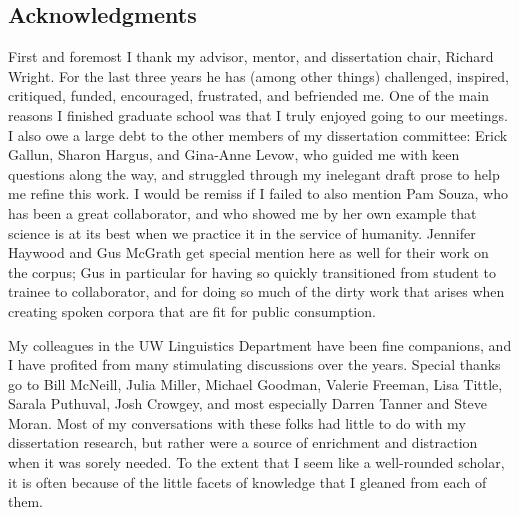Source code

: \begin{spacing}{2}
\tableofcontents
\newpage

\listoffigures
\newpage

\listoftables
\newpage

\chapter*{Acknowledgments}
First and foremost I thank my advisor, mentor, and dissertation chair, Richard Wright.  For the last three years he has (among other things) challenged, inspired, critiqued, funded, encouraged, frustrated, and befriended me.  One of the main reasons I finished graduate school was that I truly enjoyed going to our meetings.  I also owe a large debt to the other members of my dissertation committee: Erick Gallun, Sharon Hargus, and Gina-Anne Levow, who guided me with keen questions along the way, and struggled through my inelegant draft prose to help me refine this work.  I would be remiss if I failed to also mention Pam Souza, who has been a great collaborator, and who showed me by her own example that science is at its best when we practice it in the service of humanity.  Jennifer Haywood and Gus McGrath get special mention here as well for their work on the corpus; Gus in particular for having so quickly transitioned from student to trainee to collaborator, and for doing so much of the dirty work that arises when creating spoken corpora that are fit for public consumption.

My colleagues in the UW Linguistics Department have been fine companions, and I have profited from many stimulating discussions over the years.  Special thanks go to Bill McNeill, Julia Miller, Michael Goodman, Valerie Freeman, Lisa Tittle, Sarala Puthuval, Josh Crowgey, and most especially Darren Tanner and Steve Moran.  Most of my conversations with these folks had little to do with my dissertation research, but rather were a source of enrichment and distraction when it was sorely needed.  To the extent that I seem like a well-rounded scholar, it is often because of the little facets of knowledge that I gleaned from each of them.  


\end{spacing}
=-=-=
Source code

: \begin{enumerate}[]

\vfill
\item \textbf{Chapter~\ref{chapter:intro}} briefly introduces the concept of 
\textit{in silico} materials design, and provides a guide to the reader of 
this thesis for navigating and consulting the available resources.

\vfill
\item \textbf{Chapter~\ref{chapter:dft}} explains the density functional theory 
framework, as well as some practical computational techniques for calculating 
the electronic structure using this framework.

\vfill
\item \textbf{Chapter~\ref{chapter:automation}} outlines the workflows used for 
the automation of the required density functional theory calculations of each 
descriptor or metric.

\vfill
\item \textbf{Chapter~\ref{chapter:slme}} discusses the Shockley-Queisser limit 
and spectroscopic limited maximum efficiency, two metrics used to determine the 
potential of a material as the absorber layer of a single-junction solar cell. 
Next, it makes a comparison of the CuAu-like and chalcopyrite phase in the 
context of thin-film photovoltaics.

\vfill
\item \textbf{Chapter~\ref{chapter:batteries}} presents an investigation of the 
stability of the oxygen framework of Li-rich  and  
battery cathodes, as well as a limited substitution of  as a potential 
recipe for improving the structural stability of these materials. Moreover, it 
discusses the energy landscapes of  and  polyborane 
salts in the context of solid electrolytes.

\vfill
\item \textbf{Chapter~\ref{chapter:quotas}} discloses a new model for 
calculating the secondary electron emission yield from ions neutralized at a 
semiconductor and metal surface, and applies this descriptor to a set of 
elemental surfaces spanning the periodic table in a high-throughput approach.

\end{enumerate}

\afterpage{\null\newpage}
=-=-=
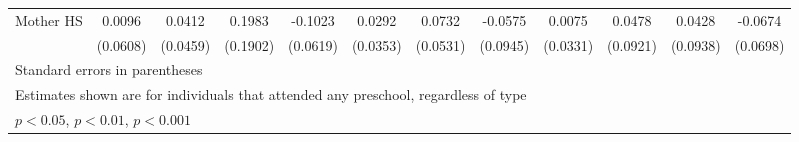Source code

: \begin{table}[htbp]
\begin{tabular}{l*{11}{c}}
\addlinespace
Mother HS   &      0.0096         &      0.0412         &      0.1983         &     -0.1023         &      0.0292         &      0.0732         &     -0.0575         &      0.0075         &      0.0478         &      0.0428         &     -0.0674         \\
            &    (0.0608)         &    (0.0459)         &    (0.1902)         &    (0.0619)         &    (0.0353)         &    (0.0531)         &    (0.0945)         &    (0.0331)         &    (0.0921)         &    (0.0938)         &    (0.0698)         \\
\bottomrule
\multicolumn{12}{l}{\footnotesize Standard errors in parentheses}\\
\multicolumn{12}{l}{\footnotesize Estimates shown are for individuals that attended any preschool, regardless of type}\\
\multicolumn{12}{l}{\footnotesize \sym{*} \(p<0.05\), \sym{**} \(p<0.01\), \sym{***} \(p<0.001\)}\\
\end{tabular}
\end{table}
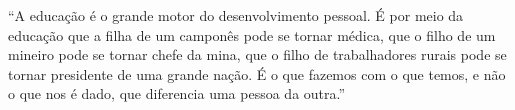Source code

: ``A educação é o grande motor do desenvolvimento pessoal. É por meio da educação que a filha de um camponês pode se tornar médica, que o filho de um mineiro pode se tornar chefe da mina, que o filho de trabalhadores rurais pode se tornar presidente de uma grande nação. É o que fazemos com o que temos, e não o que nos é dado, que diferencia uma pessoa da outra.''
=-=-=
__Work request__. Whenever a line of the entries contains the string "footnotesize", copy that line.

__Result__.
\multicolumn{12}{l}{\footnotesize Standard errors in parentheses}\\
\multicolumn{12}{l}{\footnotesize Estimates shown are for individuals that attended any preschool, regardless of type}\\
\multicolumn{12}{l}{\footnotesize \sym{*} \(p<0.05\), \sym{**} \(p<0.01\), \sym{***} \(p<0.001\)}\\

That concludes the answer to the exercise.